ASSIGNMENT - Look through the data below for the string "watershed", and copy every line where it turns up.

(Stored data entries)

━━━━━━━━━━

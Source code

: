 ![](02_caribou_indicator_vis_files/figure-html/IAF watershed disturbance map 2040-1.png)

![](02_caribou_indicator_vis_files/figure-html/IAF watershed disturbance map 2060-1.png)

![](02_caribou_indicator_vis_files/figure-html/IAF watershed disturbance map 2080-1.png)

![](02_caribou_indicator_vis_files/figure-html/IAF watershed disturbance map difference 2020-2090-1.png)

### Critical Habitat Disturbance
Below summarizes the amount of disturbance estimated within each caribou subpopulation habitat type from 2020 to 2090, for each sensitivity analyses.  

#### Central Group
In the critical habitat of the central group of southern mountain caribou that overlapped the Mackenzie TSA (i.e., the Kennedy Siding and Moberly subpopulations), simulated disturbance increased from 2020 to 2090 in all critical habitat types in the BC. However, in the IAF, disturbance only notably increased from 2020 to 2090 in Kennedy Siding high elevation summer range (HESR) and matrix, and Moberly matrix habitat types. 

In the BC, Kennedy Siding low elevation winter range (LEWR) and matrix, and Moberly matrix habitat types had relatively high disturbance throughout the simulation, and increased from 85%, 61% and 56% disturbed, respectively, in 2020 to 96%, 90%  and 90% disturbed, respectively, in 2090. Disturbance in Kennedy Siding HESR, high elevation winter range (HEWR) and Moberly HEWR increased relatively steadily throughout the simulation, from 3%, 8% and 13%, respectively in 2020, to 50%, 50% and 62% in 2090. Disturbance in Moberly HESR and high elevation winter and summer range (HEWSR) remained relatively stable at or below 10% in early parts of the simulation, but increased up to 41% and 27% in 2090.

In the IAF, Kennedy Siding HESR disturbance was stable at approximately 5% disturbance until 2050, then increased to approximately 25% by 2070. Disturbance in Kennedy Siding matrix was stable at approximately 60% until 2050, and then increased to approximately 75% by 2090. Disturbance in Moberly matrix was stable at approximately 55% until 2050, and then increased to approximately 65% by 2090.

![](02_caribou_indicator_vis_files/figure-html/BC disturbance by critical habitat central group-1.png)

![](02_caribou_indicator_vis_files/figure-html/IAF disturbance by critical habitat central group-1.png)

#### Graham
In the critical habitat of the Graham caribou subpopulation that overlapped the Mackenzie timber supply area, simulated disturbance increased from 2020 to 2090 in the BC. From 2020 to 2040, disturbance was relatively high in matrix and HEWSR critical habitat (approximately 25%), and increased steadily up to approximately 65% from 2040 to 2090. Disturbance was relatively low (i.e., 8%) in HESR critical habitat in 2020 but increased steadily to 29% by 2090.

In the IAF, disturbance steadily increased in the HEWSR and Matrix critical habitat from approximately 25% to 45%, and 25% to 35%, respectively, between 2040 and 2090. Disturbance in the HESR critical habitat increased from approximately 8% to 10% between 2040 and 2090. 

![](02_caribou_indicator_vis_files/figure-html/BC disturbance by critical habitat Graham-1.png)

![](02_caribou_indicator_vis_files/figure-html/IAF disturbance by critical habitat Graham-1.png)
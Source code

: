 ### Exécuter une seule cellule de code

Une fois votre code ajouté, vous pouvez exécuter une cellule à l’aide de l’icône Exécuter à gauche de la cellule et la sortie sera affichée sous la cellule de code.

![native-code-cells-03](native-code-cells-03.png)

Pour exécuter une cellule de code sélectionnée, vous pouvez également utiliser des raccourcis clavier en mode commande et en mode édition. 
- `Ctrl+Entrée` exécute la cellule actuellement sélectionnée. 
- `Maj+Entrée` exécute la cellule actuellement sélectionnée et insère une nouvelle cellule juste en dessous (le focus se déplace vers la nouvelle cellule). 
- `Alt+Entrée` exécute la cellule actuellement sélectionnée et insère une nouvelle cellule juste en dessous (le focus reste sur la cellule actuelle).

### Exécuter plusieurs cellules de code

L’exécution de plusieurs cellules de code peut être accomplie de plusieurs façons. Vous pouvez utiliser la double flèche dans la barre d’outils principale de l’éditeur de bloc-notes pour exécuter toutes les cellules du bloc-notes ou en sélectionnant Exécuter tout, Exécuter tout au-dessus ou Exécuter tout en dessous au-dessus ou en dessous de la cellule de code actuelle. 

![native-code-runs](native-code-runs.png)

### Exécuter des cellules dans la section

━━━━━━━━━━

PROBLEM SOLUTION -
: ![](02_caribou_indicator_vis_files/figure-html/IAF watershed disturbance map 2040-1.png)
![](02_caribou_indicator_vis_files/figure-html/IAF watershed disturbance map 2060-1.png)
![](02_caribou_indicator_vis_files/figure-html/IAF watershed disturbance map 2080-1.png)
![](02_caribou_indicator_vis_files/figure-html/IAF watershed disturbance map difference 2020-2090-1.png)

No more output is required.